Every mechanic you can think of in Dark Souls is present and correct with a few tweaks, but adding a risk/reward multiplier that increases if you keep fighting without stopping at a checkpoint is brilliant.
IMMORTAL PLANET
This is the only instance of an isometric take on Dark Souls, at least so far, though its world is a mesh of fantasy and sci-fi. That said, framing the same careful real-time combat in such a fixed perspective is far from ideal. One interesting note is that the stamina management is a little like Nioh’s in that you can also see the enemy’s stamina bar and use it to your advantage. The low price point and short length make Immortal Planet feel like a bargain bin of Souls, but that’s not necessarily bad.
ASHEN
Wandering dark, treacherous environments, check. Challenging encounters and boss fights, check. Stamina-based combat, check. Characters without faces – well, that’s a bit different. But, seriously, more important to Ashen is building relationships with other players through seamless ‘passive multiplayer.’ Compared to the constant emphasis on difficulty seen in other Souls-likes, it’s a good reminder that community is just as essential to the Souls experience.
BELOW
Surprisingly, Below plays nothing like Dark Souls, considering the number of comparisons that have been made between the two games. With a very zoomed-out top-down perspective, you explore the depths of a remote island in virtually pitch-black environments with only a lantern lighting your way as you delve deeper and deeper, facing hostile creatures, traps, thirst, and starvation.

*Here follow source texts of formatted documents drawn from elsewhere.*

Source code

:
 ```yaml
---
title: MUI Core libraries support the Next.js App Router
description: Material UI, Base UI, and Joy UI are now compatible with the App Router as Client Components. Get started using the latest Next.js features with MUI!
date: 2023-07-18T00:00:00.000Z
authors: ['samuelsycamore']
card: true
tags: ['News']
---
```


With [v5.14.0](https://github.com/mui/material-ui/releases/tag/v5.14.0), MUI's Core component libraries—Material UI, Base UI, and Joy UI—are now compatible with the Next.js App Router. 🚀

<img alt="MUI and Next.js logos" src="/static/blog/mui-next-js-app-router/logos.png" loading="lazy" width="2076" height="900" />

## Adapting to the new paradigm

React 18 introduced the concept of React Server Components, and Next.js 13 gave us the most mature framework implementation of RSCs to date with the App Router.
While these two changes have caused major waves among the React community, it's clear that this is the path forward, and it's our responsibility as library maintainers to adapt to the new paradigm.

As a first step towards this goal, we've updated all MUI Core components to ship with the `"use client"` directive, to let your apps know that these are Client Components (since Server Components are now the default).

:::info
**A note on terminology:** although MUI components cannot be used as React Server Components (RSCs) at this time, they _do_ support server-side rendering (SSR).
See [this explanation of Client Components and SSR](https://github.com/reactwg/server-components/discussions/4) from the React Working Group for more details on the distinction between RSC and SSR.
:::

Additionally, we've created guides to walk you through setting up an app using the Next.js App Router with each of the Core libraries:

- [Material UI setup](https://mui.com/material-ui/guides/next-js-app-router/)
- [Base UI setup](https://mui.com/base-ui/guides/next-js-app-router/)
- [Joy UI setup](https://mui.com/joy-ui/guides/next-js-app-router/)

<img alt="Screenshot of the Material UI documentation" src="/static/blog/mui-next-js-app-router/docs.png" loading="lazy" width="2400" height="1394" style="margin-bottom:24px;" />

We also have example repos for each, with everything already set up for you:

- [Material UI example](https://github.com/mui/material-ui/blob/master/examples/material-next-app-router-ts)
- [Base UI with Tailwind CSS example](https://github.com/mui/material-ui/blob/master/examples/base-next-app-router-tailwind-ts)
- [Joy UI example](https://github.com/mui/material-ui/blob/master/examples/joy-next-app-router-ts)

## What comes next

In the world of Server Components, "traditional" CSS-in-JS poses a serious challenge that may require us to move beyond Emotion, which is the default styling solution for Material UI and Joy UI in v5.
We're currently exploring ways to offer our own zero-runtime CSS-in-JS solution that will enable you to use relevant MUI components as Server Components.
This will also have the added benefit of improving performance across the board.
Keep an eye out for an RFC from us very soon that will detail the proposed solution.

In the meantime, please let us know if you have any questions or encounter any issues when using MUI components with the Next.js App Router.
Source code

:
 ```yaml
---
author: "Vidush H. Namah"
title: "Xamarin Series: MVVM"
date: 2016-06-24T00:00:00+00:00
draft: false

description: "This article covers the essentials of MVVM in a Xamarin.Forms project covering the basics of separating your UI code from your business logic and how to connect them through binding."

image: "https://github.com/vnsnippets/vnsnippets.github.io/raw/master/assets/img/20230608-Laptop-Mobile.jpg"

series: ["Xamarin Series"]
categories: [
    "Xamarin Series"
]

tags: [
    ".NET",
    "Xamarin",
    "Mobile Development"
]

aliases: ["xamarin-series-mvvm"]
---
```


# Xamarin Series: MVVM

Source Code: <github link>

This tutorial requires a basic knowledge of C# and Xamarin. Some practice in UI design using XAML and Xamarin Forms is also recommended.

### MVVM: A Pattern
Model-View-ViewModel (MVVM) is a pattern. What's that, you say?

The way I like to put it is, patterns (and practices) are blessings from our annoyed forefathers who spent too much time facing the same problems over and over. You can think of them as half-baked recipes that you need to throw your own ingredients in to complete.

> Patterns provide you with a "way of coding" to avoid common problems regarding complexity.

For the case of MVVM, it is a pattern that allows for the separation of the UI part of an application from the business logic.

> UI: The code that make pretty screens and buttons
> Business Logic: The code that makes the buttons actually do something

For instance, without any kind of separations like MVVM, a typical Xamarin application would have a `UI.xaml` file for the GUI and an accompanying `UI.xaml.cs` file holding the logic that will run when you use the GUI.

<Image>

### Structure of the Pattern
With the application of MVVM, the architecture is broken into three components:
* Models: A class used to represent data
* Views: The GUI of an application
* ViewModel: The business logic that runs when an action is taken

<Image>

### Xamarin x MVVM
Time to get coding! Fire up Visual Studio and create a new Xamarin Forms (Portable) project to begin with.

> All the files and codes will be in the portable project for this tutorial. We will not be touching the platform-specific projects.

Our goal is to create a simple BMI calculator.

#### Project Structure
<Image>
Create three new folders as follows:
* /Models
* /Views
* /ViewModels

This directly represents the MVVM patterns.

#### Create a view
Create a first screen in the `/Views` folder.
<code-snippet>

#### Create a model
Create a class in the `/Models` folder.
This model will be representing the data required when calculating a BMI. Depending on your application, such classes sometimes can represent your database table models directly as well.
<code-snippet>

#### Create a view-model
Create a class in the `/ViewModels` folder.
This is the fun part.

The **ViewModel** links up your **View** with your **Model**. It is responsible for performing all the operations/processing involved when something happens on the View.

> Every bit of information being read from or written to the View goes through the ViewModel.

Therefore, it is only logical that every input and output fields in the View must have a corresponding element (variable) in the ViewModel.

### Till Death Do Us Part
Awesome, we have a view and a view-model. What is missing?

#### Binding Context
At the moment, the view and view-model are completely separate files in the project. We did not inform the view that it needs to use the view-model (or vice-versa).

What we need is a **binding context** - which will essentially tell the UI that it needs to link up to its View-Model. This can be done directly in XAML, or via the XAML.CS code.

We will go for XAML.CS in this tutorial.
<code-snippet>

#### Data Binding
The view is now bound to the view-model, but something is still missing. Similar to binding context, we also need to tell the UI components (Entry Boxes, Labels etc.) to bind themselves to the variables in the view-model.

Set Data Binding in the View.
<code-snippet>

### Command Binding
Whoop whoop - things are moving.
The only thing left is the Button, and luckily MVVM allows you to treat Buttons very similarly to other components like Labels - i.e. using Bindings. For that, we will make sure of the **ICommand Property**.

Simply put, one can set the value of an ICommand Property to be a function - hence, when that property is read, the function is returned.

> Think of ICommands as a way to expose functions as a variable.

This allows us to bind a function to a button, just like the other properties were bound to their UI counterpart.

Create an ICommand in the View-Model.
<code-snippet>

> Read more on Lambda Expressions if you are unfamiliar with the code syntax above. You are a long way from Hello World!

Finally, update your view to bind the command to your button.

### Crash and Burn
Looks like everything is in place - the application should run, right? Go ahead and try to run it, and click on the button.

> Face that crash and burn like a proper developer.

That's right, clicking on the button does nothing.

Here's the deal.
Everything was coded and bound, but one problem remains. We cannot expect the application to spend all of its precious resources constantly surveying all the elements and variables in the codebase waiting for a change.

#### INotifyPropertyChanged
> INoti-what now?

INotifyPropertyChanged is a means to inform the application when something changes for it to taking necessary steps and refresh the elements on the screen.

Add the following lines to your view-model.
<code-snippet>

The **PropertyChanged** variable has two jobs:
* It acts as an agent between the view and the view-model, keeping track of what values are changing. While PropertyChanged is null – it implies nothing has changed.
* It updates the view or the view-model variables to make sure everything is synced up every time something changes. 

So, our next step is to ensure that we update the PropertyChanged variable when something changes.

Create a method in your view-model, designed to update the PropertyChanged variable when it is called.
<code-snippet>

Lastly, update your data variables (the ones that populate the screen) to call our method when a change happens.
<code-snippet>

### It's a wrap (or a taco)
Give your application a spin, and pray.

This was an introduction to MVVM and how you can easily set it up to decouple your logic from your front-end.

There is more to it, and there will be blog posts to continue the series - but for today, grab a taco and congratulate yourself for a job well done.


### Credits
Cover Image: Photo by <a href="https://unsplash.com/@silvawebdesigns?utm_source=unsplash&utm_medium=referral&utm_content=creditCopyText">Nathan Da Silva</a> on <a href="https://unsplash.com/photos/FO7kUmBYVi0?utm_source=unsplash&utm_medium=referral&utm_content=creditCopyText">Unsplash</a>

It’s more of a survival game with roguelike elements – upon death, a new character arrives who can recover the gear from your past explorer’s remains. Nonetheless, creative director Kris Piotrowski finds evoking Souls is an excellent way to establish the right mindset, in that there is no hand-holding, and it’s very much on the player to figure out the game’s mechanics, whether that’s avoiding traps, learning how to cook soup, or bandaging up your wounds.